Alabama legislators have pre-filed their first house bill of the season—HB1—which, if passed, would prohibit young trans people from receiving life-saving transition-related health care by making it a crime for doctors to provide it. The bill would also “provide for the disclosure of certain information concerning students to parents by schools”—essentially allowing schools to “out” young trans people to their parents. 

Rep. Wes Allen (R), who sponsored the bill, reportedly said, “When you come at it from a Biblical worldview… there is the immutable fact of male or female… and the large majority of these kids grow out of it and grow to accept who God made them.” 

The bill was previously introduced as HB303 in the 2020 regular session, where it died. 

MISSOURI

On Dec. 1, Missouri legislators pre-filed HB 33, a bill that “Prohibits medical providers from administering any medical or surgical treatment for the purpose of gender reassignment for anyone under the age of eighteen.”

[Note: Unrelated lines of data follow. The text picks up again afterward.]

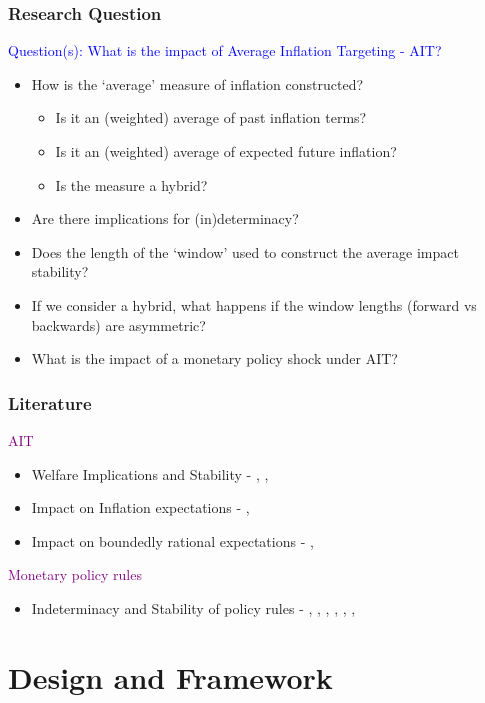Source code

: \documentclass{beamer}
\begin{document}
\begin{frame}
	\frametitle{Research Question}
	\textcolor{blue}{Question(s): What is the impact of Average Inflation Targeting - AIT?}
	\begin{itemize}
		\item How is the `average' measure of inflation constructed?
		\begin{itemize}
			\item Is it an (weighted) average of past inflation terms?
			\item Is it an (weighted) average of expected future inflation?
			\item Is the measure a hybrid?
		\end{itemize}
		\item \setlength\itemsep{1em} Are there implications for (in)determinacy? 
		\item Does the length of the `window' used to construct the average impact stability?
		\item If we consider a hybrid, what happens if the window lengths (forward vs backwards) are asymmetric? 
		\item What is the impact of a monetary policy shock under AIT?
	\end{itemize}
\end{frame}

\begin{frame}
	\frametitle{Literature}
	\textcolor{purple}{AIT}
	\begin{itemize}
		\item Welfare Implications and Stability - \cite{budianto2020}, \cite{eo2020}, \cite{piergallini2022}
		\item Impact on Inflation expectations - \cite{coibion2020}, \cite{hoffmann2022}
		\item Impact on boundedly rational expectations - \cite{honka2021}, \cite{budianto2020}
	\end{itemize}
	\textcolor{purple}{Monetary policy rules}
	\begin{itemize}
		\item Indeterminacy and Stability of policy rules - \cite{clarida2000monetary}, \cite{lubik2004testing}, \cite{evans2005monetary}, \cite{nessen2005}, \cite{castelnuovo2015monetary}, \cite{mertens2019tying}, \cite{svensson2020monetary}
	\end{itemize}
\end{frame}

\section*{Design and Framework}
\end{document}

If passed, health care providers who did administer such transition-related care would risk having their licenses revoked — and the child’s parent or guardian would risk being reported to the Missouri Dept. of Social Services.

TEXAS

Texas has a similar pre-filed bill (HB 68) that would criminalize health care for trans youth by including it in the legal definition of “child abuse.”

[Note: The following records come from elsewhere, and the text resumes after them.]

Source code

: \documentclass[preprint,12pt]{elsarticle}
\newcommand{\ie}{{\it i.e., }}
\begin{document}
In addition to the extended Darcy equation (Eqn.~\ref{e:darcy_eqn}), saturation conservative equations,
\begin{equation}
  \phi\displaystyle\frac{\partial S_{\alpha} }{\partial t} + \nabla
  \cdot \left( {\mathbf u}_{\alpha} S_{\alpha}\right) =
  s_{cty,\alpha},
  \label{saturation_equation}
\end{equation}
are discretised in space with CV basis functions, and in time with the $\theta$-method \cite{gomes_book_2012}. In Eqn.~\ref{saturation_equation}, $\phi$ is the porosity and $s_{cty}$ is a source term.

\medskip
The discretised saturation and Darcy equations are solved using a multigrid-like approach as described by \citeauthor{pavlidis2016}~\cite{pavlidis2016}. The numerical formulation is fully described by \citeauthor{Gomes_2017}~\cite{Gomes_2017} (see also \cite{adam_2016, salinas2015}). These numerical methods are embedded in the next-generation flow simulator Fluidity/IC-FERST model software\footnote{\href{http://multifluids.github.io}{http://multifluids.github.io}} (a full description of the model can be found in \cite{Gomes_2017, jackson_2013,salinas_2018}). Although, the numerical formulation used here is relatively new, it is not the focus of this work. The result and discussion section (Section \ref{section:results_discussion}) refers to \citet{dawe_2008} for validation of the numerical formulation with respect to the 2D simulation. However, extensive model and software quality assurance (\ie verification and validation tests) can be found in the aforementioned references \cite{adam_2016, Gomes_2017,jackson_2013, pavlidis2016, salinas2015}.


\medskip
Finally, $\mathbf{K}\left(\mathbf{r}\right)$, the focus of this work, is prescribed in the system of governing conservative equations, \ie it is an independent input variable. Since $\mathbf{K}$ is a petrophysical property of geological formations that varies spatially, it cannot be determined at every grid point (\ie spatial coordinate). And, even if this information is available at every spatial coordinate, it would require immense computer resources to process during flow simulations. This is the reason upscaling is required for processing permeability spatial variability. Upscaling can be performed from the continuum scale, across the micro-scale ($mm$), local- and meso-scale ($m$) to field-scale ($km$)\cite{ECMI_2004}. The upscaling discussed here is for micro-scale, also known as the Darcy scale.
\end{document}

Both the Texas and Alabama bills would make it a crime to provide care that the American Psychological Association, the American Academy of Pediatrics, and other national health care organizations have determined to be essential and life-saving for trans youth. These attacks come in the wake of the Trump administration’s attempt to roll back Obama-era trans health care protections—an attack ultimately blocked by a federal judge.

Athletics: A New Battleground

TENNESSEE

Tennessee lawmakers have introduced HB 3, a bill that would essentially ban trans athletes from participating in high school sports by making it law that students participate on the team that corresponds to their “sex at the time of birth.” It would also likely bar intersex athletes from participation. The bill’s proponents argue that this legislation would protect cis girls, who trans girls supposedly have an advantage over—an assertion with no factual basis.

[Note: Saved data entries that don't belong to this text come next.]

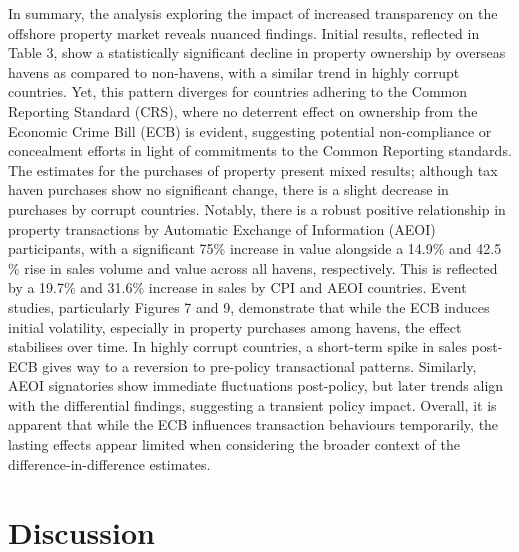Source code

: \documentclass{article}
\begin{document}
In summary, the analysis exploring the impact of increased transparency on the offshore property market reveals nuanced findings. Initial results, reflected in Table 3, show a statistically significant decline in property ownership by overseas havens as compared to non-havens, with a similar trend in highly corrupt countries. Yet, this pattern diverges for countries adhering to the Common Reporting Standard (CRS), where no deterrent effect on ownership from the Economic Crime Bill (ECB) is evident, suggesting potential non-compliance or concealment efforts in light of commitments to the Common Reporting standards. The estimates for the purchases of property present mixed results; although tax haven purchases show no significant change, there is a slight decrease in purchases by corrupt countries. Notably, there is a robust positive relationship in property transactions by Automatic Exchange of Information (AEOI) participants, with a significant 75${\%}$ increase in value alongside a 14.9${\%}$ and 42.5${\%}$ rise in sales volume and value across all havens, respectively. This is reflected by a 19.7${\%}$ and 31.6${\%}$ increase in sales by CPI and AEOI countries. Event studies, particularly Figures 7 and 9, demonstrate that while the ECB induces initial volatility, especially in property purchases among havens, the effect stabilises over time. In highly corrupt countries, a short-term spike in sales post-ECB gives way to a reversion to pre-policy transactional patterns. Similarly, AEOI signatories show immediate fluctuations post-policy, but later trends align with the differential findings, suggesting a transient policy impact. Overall, it is apparent that while the ECB influences transaction behaviours temporarily, the lasting effects appear limited when considering the broader context of the difference-in-difference estimates.

\section{Discussion}
\end{document}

IDAHO, KENTUCKY and ARIZONA

In addition to several lawsuits targeting young trans girls and women who are athletes, several bills similar to HB 3 have already been passed including Idaho’s HB 500, Kentucky’s SB 114 and Arizona’s HB 2706. Many of these are currently being contested in court by the ACLU

“The overall goal isn’t about sports—the goal is about undermining legal protections for LGBTQ people and continuing to use that fear of trans people both to exclude trans people from every aspect of public life, and to entrench gender norms,” said ACLU’s Chase Strangio in a recent interview with Ms.

When it comes to statehouses obstructing trans rights, the past few years have seen a shift from bills primarily targeting the presence of trans people in bathrooms—most notably in North Carolina’s HB2, the only one that passed—to bills targeting trans youth specifically, from two different directions:

  1. attacking their access to transition-related health care; and
  2. prohibiting trans girls from playing on sports teams that match their gender. 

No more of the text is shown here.